Devant cet ultime résultat assez décevant au vu de la réalité des coûts de productions, seuls les producteurs Danone présents ont procédé à un vote pour déterminer la suite à donner, accepter un passage de 412 euros à 437 aux 1.000 litres avec de nouvelles négociations courant novembre pour 2023 ou poursuivre l'occupation devant l'entrée de l'usine.
À une très courte majorité, les producteurs ont accepté de lever le camp, emportant un résultant applicable à partir de novembre. Avant de partir, le contenu de leurs bennes a été vidé sur place, le feu a pris, signe de l'amertume qui régnait en cette fin de manifestation.

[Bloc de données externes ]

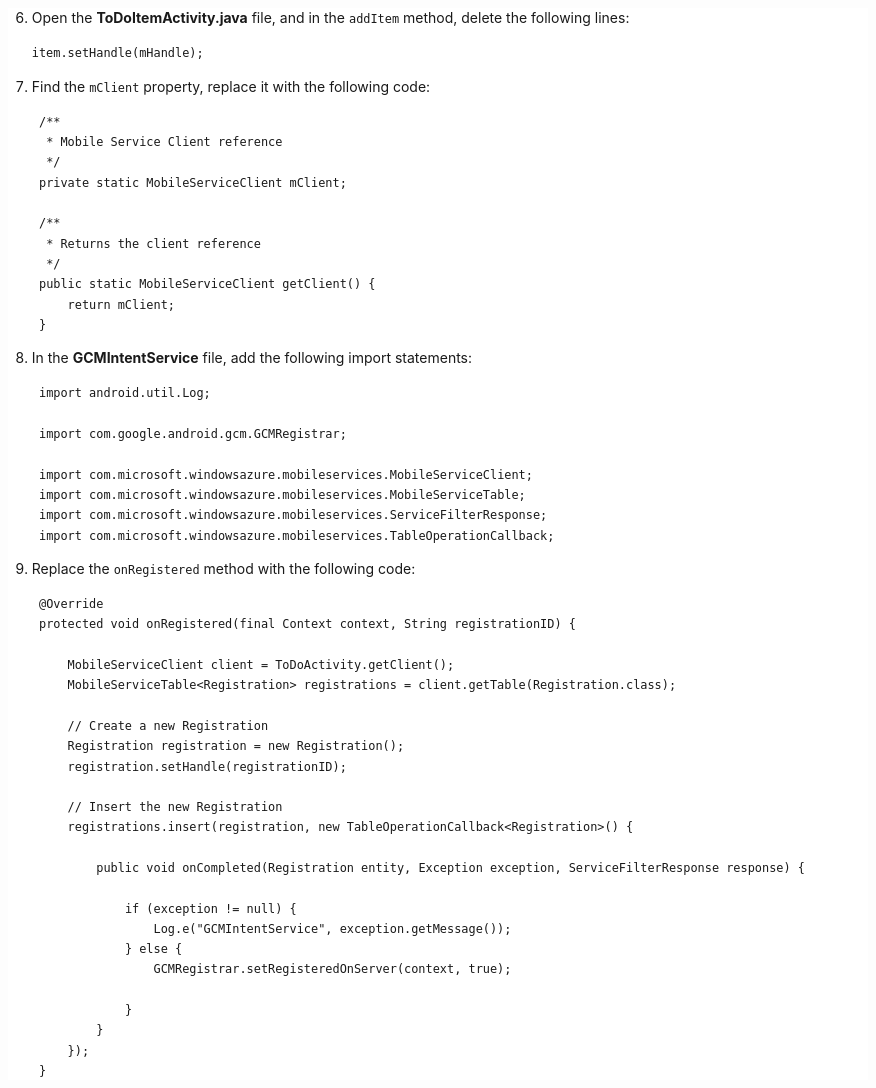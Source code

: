 
6.  Open the **ToDoItemActivity.java** file, and in the `addItem` method, delete the following lines:

		item.setHandle(mHandle);

7. Find the `mClient` property, replace it with the following code:

		/**
		 * Mobile Service Client reference
		 */
		private static MobileServiceClient mClient;
	
		/**
		 * Returns the client reference
		 */
		public static MobileServiceClient getClient() {
			return mClient;
		}
	




8. In the **GCMIntentService** file, add the following import statements:

		import android.util.Log;
		
		import com.google.android.gcm.GCMRegistrar;
		
		import com.microsoft.windowsazure.mobileservices.MobileServiceClient;
		import com.microsoft.windowsazure.mobileservices.MobileServiceTable;
		import com.microsoft.windowsazure.mobileservices.ServiceFilterResponse;
		import com.microsoft.windowsazure.mobileservices.TableOperationCallback;
		

9. Replace the `onRegistered` method with the following code:

		@Override
		protected void onRegistered(final Context context, String registrationID) {
	
			MobileServiceClient client = ToDoActivity.getClient();
			MobileServiceTable<Registration> registrations = client.getTable(Registration.class);
	
			// Create a new Registration
			Registration registration = new Registration();
			registration.setHandle(registrationID);
			
			// Insert the new Registration
			registrations.insert(registration, new TableOperationCallback<Registration>() {
	
				public void onCompleted(Registration entity, Exception exception, ServiceFilterResponse response) {
					
					if (exception != null) {
						Log.e("GCMIntentService", exception.getMessage());
					} else {
						GCMRegistrar.setRegisteredOnServer(context, true);
	
					}
				}
			});
		}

Luc Smessaert, agriculteur à Roy-Boissy et livrant chez Danone, responsable FNSEA
"Un manque de considération"
J'ai été marqué par la forte mobilisation des jeunes, présents en grand nombre. Cela fait plaisir de voir que la production de lait en pays de Bray fait encore rêver. Par contre, force est de constater que le dialogue avec Danone est devenu impossible sans exercer une pression à l'entrée de l'usine. L'industriel n'a aucune considération pour l'OP et l'avancée obtenue aujourd'hui doit être la première d'une série. À 25 euros les 1.000 litres, c'est presque 2.500 euros pour un troupeau d'une cinquantaine de vaches mais c'est bien loin de la revalorisation accordée par d'autres industriels. Danone doit faire payer plus cher ses produits par la grande distribution pour répercuter sur les producteurs. La manifestation de ces deux journées prouve qu'il faut renforcer les liens entre syndicalisme et OP si l'on veut faire avancer la cause des laitiers.

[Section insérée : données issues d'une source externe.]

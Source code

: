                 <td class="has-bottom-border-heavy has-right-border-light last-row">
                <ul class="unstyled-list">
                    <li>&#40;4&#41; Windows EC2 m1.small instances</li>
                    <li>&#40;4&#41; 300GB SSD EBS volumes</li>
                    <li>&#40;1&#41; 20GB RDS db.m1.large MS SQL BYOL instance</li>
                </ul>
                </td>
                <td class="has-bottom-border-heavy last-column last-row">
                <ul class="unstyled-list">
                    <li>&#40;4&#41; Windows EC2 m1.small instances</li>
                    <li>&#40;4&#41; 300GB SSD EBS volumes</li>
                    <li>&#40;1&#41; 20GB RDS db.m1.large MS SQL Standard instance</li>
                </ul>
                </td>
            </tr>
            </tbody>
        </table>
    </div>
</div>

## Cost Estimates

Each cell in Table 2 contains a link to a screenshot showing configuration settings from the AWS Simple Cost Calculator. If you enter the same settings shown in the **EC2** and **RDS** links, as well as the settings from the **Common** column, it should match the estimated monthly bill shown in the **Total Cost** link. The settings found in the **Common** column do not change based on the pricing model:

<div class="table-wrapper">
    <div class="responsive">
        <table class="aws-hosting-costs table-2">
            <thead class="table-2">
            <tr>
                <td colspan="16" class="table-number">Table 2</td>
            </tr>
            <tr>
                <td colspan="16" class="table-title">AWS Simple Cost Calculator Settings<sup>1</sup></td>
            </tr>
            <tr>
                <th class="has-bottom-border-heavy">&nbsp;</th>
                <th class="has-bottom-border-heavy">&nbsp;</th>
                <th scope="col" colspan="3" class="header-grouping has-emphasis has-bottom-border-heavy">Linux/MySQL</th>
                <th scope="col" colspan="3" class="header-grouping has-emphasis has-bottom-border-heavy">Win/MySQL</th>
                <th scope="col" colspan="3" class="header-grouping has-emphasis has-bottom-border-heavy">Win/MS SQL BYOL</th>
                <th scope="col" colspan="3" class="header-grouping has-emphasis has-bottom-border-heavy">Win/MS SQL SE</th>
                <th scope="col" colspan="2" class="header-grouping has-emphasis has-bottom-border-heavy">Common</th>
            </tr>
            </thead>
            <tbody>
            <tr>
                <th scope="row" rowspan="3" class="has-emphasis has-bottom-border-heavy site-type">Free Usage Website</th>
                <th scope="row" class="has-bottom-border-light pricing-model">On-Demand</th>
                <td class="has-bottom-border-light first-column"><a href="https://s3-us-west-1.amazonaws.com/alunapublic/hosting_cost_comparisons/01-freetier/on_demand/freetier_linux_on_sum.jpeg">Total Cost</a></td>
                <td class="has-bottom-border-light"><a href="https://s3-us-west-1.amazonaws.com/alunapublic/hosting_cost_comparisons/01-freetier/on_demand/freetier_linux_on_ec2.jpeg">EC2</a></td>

Pascal Foucault, agriculteur à Songeons et livrant chez Danone, responsable syndical FDSEA
"Une grande frustration"
La mobilisation, poussée par le syndicalisme, a été bonne et a démontré que les responsables Danone sont hors sol. Le malaise date depuis plusieurs mois, dû au manque de considération dont sont victimes les producteurs. L'action a été bien menée, sans empêcher l'usine de tourner et les 25 euros obtenus sont très loin de couvrir la hausse des charges. C'est une première étape. Car la frustration est grande, notamment chez les jeunes qui viennent de s'installer ou ceux qui ont des difficultés de trésorerie. Danone respecte la formule actuelle de calcul du prix du lait mais, devant la situation exceptionnelle dans laquelle nous nous trouvons, il faut sans doute revoir la formule. L'OP a sans doute un travail à mener à ce sujet.

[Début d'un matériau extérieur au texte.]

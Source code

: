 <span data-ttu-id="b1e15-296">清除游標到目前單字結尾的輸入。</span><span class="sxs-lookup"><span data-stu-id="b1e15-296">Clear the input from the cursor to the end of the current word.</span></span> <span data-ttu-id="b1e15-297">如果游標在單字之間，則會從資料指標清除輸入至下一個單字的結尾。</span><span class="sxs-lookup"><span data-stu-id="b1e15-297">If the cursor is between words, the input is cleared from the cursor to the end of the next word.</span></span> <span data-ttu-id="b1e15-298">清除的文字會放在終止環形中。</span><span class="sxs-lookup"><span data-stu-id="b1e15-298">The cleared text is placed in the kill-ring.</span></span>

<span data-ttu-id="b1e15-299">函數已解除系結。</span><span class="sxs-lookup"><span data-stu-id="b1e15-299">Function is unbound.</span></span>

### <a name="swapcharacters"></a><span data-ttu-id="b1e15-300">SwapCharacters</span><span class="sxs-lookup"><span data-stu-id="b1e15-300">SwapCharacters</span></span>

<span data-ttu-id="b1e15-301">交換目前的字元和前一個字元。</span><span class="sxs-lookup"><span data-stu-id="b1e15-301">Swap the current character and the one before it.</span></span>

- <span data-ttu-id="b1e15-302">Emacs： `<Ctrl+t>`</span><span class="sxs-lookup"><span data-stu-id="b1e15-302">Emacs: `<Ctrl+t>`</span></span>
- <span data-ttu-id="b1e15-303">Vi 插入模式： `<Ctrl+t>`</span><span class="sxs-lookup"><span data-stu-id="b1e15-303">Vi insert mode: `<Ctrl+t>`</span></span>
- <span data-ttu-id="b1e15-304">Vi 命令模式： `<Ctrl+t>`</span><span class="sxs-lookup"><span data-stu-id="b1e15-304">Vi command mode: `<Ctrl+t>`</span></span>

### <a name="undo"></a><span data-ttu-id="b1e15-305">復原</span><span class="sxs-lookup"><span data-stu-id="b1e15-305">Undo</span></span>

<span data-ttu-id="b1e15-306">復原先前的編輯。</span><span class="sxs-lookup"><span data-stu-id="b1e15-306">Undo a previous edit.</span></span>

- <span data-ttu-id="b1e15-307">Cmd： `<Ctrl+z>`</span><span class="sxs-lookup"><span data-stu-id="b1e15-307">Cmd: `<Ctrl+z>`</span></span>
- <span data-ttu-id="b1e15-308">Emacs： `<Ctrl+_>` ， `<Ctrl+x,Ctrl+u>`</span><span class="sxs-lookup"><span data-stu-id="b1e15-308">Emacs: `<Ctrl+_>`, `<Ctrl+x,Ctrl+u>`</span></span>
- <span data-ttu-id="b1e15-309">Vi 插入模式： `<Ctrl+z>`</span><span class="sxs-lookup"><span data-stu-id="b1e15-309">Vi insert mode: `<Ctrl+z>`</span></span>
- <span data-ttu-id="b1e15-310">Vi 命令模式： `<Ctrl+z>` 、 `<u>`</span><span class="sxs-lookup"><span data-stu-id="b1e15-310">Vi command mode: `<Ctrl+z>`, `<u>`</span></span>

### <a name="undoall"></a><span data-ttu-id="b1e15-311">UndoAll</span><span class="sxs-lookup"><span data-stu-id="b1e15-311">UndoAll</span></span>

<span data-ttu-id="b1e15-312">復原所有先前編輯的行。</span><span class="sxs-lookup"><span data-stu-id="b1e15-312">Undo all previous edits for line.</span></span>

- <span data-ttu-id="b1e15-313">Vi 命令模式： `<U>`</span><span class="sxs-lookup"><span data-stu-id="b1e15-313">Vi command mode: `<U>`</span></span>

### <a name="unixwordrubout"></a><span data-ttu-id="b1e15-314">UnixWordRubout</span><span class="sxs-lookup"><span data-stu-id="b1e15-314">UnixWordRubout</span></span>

Alain Gille, président de la section lait FDSEA, ne livre pas chez Danone
"Peut mieux faire"
Ces 25 euros sont un premier pas en avant, mais bien insuffisant. Il me semble que la formule de calcul utilisée est obsolète, pas adaptée aux activités industrielles de Danone et elle ne prend pas suffisamment en compte le coût de production du lait. Ce dernier sera publié dans quelques temps par l'Institut de l'élevage et, au niveau de la FNPL, nous pensons qu'il sera de l'ordre de 475 à 480 euros les 1.000 litres. C'est dire si Danone en est loin. L'industriel peut sans doute mieux faire.
Hubert Dion, président de l'OP
"Une avancée quand même"
L'OP avait déjà négocié 16 euros avant le début de la manifestation poussée par le syndicalisme qui a abouti à une revalorisation finale de 25 euros. C'est un accord décevant, mais quand même une avancée. Ce sont les producteurs Danone qui ont voté la fin de la mobilisation et c'était nécessaire car il fallait éviter, en cas de poursuite, l'arrêt de l'usine et donc l'interruption de la collecte, ce qui aurait été une impasse. Maintenant, nous allons devoir travailler à la reprise des négociations avec Danone pour 2023.